HAVANA – Cuba has revised its 2014 economic growth forecast downward to 1.4 per cent, Communist Party newspaper Granma said Monday, nearly a point off previous projections of 2.2 per cent.
Economy Minister Adel Yzquierdo attributed the downgrade to lagging foreign income, adverse climatic conditions and “internal insufficiencies that our economy continues to confront,” Granma said.
The downgrade came in a midyear report by the Council of Ministers.
President Raul Castro acknowledged that the adjusted figure shows Cuba’s economy is not growing at the desired pace, according to Granma.
Yzquierdo said officials predict growth for the first half of 2014 will come in at just 0.6 per cent, and “greater dynamism in the second semester” is needed.
Cuba says GDP grew 2.7 per cent last year.
In 2010, Castro said Cuba’s economy was in a critical situation and began implementing a package of economic reforms.
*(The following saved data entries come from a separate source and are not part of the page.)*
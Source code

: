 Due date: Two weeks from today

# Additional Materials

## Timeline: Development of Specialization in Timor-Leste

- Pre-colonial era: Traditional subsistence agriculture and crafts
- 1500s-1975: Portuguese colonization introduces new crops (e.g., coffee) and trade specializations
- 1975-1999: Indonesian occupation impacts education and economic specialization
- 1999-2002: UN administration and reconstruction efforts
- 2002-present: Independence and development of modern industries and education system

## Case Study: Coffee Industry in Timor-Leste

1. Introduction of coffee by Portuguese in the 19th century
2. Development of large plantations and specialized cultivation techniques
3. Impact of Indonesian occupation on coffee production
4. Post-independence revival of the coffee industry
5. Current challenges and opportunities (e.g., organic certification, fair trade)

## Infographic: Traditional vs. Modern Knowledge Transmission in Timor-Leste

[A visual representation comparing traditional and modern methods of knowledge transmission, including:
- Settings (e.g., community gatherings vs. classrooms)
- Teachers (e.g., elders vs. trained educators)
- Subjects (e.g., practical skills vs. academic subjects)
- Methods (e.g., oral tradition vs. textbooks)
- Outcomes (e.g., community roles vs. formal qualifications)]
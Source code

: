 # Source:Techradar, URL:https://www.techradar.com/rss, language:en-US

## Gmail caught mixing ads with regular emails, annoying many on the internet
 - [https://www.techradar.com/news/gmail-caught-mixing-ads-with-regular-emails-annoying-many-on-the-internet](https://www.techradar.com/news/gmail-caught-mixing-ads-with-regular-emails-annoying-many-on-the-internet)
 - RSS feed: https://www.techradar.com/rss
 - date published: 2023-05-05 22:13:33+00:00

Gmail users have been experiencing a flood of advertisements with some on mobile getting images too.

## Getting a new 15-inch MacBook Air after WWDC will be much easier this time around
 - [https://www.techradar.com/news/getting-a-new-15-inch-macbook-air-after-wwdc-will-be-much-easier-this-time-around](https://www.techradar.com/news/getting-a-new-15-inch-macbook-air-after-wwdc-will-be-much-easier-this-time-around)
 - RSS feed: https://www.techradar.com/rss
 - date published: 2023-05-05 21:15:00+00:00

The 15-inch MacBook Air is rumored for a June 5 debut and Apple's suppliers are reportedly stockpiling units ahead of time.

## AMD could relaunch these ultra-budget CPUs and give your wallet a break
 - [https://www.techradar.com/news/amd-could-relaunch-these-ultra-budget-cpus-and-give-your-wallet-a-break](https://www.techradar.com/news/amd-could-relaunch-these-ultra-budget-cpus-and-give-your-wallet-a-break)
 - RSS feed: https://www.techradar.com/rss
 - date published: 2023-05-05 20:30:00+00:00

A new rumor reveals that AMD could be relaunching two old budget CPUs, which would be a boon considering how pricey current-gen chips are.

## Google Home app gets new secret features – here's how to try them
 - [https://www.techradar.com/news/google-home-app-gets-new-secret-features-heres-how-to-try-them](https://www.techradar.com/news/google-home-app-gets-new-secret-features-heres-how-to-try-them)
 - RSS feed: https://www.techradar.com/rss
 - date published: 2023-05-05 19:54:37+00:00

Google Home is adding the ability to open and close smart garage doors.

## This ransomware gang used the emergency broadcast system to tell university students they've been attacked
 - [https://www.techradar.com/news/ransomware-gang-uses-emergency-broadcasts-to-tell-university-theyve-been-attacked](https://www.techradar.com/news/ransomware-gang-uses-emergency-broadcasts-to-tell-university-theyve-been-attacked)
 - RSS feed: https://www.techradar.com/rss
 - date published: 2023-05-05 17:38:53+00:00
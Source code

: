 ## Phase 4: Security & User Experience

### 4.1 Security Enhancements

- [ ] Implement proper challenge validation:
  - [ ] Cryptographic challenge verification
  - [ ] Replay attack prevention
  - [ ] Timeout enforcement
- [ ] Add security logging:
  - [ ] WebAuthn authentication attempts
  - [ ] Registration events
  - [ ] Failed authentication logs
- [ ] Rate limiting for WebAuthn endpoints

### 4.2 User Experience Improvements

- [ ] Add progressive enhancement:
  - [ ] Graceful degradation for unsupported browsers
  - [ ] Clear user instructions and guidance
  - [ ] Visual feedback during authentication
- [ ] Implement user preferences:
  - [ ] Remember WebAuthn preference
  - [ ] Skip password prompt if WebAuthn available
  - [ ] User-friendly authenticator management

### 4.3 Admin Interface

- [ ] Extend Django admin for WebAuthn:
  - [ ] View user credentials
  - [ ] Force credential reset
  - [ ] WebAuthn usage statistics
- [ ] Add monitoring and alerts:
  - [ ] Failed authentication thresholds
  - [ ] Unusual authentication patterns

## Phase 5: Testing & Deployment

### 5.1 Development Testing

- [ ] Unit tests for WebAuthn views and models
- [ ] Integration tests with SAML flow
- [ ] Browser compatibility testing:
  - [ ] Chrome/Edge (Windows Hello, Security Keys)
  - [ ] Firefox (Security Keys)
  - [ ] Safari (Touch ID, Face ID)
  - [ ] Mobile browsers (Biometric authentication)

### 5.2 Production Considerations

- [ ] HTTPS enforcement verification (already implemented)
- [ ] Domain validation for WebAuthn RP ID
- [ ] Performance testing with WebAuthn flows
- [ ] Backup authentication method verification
They have included decentralizing state-owned enterprises, legalizing real-estate and used-car markets and allowing more people to legally go into business for themselves.
The czar of the reforms, Vice-President Marino Murillo, said in the Ministers’ gathering that 467,000 people have registered as small-business owners or employees. Some 498 nonagricultural co-operatives have been licensed.